▶ [Work to complete]: What is the count of lines in the records that include "want"? Reply with that number alone.

▶ [Dataset records]:
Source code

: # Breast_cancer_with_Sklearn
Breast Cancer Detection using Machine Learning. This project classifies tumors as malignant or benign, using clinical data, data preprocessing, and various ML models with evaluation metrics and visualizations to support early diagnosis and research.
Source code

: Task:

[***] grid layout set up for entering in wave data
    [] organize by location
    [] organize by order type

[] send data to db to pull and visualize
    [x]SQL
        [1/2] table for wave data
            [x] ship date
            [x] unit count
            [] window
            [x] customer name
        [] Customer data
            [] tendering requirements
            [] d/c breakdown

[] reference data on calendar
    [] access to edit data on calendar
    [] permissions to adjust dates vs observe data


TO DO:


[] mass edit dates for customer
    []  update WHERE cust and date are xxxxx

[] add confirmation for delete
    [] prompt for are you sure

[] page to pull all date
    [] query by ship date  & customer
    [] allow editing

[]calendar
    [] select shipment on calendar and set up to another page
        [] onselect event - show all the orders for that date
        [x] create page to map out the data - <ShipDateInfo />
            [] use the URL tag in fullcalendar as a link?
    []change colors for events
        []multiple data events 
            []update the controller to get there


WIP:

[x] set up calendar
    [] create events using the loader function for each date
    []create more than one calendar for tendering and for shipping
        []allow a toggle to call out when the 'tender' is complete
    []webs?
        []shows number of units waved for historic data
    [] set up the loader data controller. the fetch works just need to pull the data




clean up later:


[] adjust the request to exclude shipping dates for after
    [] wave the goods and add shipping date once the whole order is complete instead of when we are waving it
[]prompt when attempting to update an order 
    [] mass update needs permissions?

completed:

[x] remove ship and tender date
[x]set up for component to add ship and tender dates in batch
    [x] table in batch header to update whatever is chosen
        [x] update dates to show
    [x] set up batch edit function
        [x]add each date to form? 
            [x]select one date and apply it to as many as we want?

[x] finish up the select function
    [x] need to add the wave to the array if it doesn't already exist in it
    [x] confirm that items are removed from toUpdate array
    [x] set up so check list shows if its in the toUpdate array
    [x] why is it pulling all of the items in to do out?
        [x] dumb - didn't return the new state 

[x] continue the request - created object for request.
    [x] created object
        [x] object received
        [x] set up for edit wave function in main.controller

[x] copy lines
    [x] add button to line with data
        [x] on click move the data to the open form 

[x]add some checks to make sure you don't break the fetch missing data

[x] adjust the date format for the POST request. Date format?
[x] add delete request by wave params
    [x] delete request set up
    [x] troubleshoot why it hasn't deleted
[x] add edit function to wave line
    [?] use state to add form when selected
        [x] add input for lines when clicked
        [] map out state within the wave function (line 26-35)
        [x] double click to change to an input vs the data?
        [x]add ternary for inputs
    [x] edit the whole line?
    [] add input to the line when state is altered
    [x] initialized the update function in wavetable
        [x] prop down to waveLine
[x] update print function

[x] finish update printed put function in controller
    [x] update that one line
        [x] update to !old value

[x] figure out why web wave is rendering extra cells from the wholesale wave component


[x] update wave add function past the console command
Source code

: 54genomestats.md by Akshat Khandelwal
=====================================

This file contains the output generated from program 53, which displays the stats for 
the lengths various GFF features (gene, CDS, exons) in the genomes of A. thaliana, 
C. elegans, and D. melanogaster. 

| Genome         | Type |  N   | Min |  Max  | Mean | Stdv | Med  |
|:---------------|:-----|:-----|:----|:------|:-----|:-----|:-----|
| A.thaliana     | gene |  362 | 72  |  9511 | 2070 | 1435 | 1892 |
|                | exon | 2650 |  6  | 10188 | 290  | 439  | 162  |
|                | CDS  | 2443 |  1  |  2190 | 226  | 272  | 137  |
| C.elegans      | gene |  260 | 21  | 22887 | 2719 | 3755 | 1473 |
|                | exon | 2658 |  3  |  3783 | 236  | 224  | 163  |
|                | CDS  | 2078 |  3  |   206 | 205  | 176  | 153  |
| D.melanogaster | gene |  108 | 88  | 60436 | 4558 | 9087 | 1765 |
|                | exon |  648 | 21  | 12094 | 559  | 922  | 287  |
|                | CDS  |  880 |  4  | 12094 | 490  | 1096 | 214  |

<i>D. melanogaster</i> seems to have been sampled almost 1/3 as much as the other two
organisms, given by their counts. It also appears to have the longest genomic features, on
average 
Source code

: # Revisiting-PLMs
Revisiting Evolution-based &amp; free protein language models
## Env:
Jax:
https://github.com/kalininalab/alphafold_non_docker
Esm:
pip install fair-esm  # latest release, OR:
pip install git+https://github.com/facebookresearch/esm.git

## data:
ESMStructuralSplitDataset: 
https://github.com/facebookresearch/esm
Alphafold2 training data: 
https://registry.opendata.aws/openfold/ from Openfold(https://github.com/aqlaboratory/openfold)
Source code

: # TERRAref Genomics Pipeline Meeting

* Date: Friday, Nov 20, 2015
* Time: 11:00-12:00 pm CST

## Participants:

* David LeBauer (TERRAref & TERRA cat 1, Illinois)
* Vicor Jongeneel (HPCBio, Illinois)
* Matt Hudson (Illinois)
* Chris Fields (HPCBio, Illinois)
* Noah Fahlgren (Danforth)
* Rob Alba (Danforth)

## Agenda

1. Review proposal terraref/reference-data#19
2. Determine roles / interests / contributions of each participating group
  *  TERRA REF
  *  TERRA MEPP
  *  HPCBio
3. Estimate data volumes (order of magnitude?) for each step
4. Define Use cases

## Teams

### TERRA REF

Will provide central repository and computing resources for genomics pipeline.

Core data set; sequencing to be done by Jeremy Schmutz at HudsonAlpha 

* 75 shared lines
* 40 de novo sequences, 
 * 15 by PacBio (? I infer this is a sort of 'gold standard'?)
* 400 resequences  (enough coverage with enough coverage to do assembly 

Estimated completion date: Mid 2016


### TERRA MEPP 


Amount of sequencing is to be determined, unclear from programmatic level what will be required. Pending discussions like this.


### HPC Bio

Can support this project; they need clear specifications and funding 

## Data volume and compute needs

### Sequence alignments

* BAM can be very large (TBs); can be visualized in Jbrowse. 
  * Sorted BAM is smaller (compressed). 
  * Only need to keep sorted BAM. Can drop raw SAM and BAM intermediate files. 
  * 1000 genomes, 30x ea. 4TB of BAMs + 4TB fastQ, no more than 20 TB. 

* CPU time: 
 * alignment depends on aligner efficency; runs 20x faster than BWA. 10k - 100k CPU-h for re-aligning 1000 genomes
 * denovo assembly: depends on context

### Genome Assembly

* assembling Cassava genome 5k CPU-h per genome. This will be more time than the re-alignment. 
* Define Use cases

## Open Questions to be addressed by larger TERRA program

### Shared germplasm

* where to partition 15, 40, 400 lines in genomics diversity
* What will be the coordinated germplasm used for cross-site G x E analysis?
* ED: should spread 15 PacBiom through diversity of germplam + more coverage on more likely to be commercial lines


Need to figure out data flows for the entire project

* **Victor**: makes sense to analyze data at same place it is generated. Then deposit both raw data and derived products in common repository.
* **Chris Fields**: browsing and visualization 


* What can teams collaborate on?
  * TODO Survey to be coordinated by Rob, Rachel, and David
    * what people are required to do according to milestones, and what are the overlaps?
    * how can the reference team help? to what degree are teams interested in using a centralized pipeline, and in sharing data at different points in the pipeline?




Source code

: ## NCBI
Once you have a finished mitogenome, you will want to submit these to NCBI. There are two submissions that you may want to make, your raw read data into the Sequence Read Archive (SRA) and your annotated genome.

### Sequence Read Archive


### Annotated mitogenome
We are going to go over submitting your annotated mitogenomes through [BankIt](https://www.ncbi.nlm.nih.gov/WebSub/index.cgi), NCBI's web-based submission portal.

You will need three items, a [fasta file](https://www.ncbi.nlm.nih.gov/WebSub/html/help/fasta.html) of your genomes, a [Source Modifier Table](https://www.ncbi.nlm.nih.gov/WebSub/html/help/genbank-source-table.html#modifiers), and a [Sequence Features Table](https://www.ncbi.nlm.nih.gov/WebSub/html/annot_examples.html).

▶ [Problem solution]: 2